Here’s what I think: yes, movie companies deserve to make a living from their movies and not lose money due to theft of their products by people who illegally copy and sell them. But at the same time, if I buy a DVD movie, and I own almost 600 DVD movies, it’s MINE. I think I should be able to watch it, love it, hate it, give it to a friend, loan it out, or sell it used to someone else if I want to do so. I also think that if I want to copy it onto my laptop so I can travel and watch the movie on a plane or ship without having to have the physical DVD with me, that I should be able to do that, too. It’s my damned DVD at that point, once I bought it.
Every business has risks. Car makers deal with upstart companies that make replacement parts far cheaper and undercut their parts sales. Computer makers have the same competition from others, as do makers of widgets, toasters, kitchen cabinets, and everything else. Life is a risk and so is business.

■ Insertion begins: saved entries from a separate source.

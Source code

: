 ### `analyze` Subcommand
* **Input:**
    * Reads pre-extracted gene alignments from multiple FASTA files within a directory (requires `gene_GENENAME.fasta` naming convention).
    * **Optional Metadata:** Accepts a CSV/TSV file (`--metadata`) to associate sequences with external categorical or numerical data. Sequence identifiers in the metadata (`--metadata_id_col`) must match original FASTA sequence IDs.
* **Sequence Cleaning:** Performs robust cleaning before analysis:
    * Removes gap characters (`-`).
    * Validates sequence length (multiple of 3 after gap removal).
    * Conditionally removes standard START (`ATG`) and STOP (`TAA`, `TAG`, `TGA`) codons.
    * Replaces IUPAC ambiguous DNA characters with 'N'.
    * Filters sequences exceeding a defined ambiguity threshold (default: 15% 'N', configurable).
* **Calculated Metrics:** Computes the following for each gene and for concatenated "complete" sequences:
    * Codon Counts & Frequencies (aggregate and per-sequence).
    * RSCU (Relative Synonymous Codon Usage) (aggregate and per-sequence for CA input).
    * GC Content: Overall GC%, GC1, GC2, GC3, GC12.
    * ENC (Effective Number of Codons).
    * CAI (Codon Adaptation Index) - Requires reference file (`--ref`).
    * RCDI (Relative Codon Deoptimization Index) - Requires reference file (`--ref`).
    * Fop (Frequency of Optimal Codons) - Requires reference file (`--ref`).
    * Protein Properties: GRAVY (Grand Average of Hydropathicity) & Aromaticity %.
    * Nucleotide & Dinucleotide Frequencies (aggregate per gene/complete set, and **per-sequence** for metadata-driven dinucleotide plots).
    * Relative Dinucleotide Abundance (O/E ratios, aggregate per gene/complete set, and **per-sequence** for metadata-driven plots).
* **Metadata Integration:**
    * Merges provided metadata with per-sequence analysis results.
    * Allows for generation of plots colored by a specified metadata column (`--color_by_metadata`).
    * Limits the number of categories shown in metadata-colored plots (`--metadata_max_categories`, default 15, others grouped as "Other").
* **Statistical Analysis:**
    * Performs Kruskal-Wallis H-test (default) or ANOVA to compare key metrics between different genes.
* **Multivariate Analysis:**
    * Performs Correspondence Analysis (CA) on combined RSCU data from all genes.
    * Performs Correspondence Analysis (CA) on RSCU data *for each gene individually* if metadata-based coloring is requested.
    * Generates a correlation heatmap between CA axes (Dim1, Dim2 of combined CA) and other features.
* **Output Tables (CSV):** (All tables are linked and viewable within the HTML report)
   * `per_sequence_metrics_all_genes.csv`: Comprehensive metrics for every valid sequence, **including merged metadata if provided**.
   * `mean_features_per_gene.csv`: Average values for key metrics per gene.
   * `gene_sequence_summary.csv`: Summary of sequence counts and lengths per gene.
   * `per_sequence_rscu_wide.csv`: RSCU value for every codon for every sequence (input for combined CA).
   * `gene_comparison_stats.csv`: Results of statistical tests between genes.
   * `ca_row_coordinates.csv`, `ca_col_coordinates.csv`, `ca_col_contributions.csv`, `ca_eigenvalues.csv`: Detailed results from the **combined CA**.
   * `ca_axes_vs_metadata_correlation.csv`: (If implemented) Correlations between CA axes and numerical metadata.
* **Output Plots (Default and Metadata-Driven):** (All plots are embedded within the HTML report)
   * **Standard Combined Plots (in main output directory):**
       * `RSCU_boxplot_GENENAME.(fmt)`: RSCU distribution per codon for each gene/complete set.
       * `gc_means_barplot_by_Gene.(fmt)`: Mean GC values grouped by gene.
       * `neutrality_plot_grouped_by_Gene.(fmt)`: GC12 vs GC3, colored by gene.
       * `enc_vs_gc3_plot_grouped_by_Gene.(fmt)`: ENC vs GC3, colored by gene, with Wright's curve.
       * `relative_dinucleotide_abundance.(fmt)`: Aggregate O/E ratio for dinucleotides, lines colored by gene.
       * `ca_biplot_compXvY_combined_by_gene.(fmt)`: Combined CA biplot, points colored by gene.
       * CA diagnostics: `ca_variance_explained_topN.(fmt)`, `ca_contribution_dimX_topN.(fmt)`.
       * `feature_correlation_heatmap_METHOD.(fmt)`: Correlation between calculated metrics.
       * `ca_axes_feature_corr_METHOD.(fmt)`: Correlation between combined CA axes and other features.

But that doesn’t mean taking my rights away in using something that I bought and paid for. I’m sorry that there are people out there who illegally copy and sell DVD movies. But I’m not one of them. I am not a criminal. I am not a protected-content thief. And as an online journalist, believe me, I have the same kinds of concerns for what I produce, too.
This, though, is an issue of fair use and fairness. And I think we all have the right to fair use of the products we buy, even when there are some people who will abuse the privilege. There has to be a better way than infringing on the fair use rights of the rest of us.